Nella mountain bike femminile invece la presenza di una non europea (Haley Batten) sul podio non è una novità, anzi. Già nel 1996 ad Atlanta, quando a vincere fu Paola Pezzo, sugli altri due gradini del podio c’erano una canadese ed una statunitense. Nel corso degli anni è quasi sempre stato così tranne nel 2008 a Pechino e nel 2021 a Tokyo. Le Olimpiadi in Giappone ci dimostrarono che la Svizzera era non solo la nazione da battere nel mondo della mountain bike, ma che gli elvetici erano i dominatori di questo sport. La foto del podio tutto svizzero nella prova femminile fece il giro del mondo, un dominio impressionante, quasi sconcertante. Tre atlete su tre portate a Tokyo sul podio, una cosa difficile in qualsiasi sport, figuriamoci nella mountain bike dove una foratura oppure una giornata no sono problemi all’ordine del giorno. Quest’anno però è stato tutto l’opposto: nessun atleta svizzera è arrivata sul podio e nessuna è mai stata in grado di avvicinarsi ad esso. Neanche il ritiro di Loana Lecomte e la foratura di Puck Pieterse hanno regalato alla Svizzera qualche chance di medaglia. Da una parte l’assenza di Jolanda Neff si è sicuramente fatta sentire, dall’altra da Sina Frei ci si aspettava di più che un semplice ventunesimo posto. Ma la vera delusione è stata Alessandra Keller, prima nel ranking mondiale e dominatrice delle prove di Coppa del Mondo di quest’anno. Lei è stata la vera sorpresa (in negativo) della nazionale elvetica quest’anno. Se anche il primo posto sembrava difficile per via della presenza di Pauline Ferrand-Prevot, gli altri due gradini del podio non sembravano (e non sono stati) così irraggiungibili.

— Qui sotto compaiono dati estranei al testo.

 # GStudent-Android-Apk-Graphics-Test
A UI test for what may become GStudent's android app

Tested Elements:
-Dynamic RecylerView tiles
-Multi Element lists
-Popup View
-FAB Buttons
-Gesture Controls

Il tema della delusione della Svizzera alle Olimpiadi unisce però sia la prova maschile che quella femminile. Dalle quattro medaglie su sei conquistate a Tokyo, stavolta la nazionale elvetica torna a casa con zero medaglie. Un record negativo che non si vedeva dal 2004 per gli elvetici, ovvero dall’ultima Olimpiade a cui Schurter non ha partecipato. Da lui e da Fluckiger, per quanto riguarda la prova maschile, ci si aspettava di più. Se però il risultato non è stato comunque davvero deludente (entrambi in top 10 con Fluckiger vicino al podio), faranno discutere forse le scelte della federazione che ha deciso di non portare Filippo Colombo (in grande forma e così senza esperienza olimpica), portando così due atleti su due che probabilmente non saranno a Los Angeles nel 2028.
Di sicuro tra il podio maschile non completamente europeo e la delusione della Svizzera una cosa è sempre più chiara: anche la mountain bike sta diventando via via sempre più internazionale.